### Prompt
Write how many lines in the records below include the string "memory". No other text should be given.

——

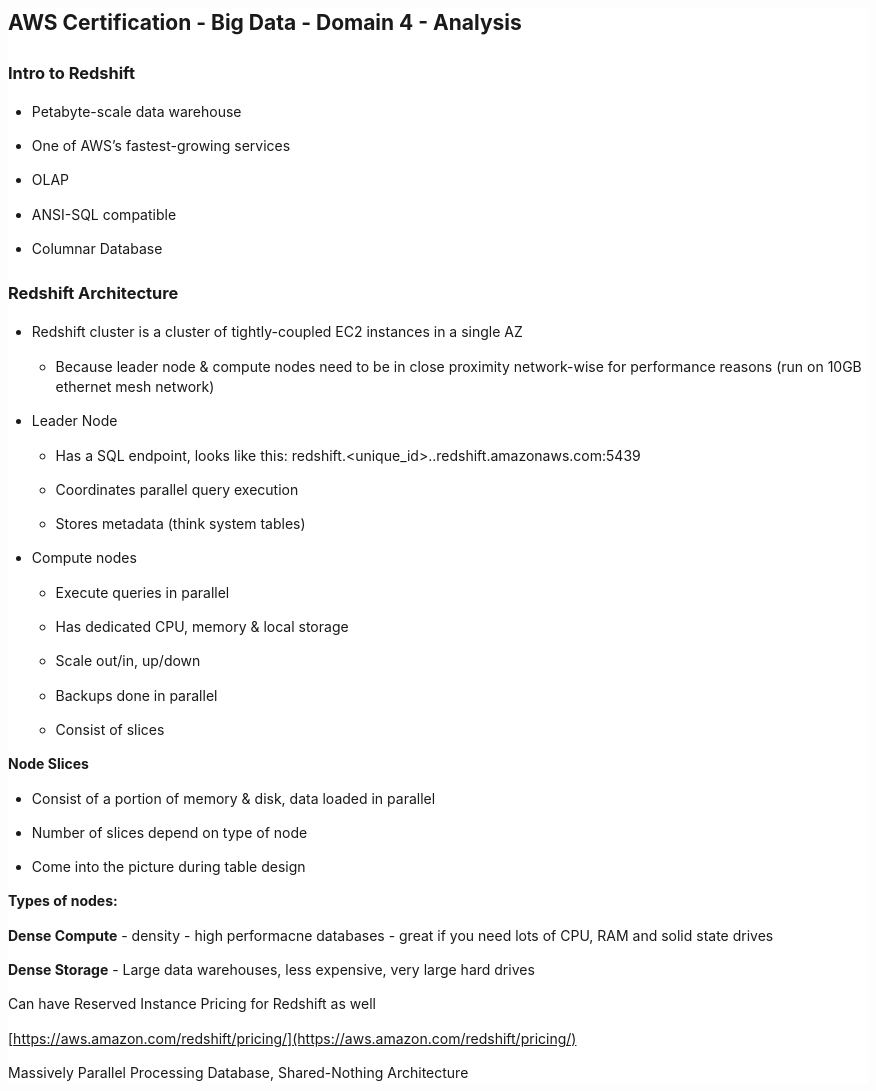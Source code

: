 ## AWS Certification - Big Data - Domain 4 - Analysis

### Intro to Redshift

* Petabyte-scale data warehouse

* One of AWS’s fastest-growing services

* OLAP

* ANSI-SQL compatible

* Columnar Database

### Redshift Architecture

* Redshift cluster is a cluster of tightly-coupled EC2 instances in a single AZ

    * Because leader node & compute nodes need to be in close proximity network-wise for performance reasons (run on 10GB ethernet mesh network)

* Leader Node

    * Has a SQL endpoint, looks like this: redshift.<unique_id>.<region>.redshift.amazonaws.com:5439

    * Coordinates parallel query execution

    * Stores metadata (think system tables)

* Compute nodes

    * Execute queries in parallel

    * Has dedicated CPU, memory & local storage

    * Scale out/in, up/down

    * Backups done in parallel

    * Consist of slices

**Node Slices** 

* Consist of a portion of memory & disk, data loaded in parallel

* Number of slices depend on type of node

* Come into the picture during table design

**Types of nodes:**

**Dense Compute** - density - high performacne databases - great if you need lots of CPU, RAM and solid state drives

**Dense Storage** - Large data warehouses, less expensive, very large hard drives

Can have Reserved Instance Pricing for Redshift as well

[https://aws.amazon.com/redshift/pricing/](https://aws.amazon.com/redshift/pricing/)

Massively Parallel Processing Database, Shared-Nothing Architecture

——

### Finished exercise
2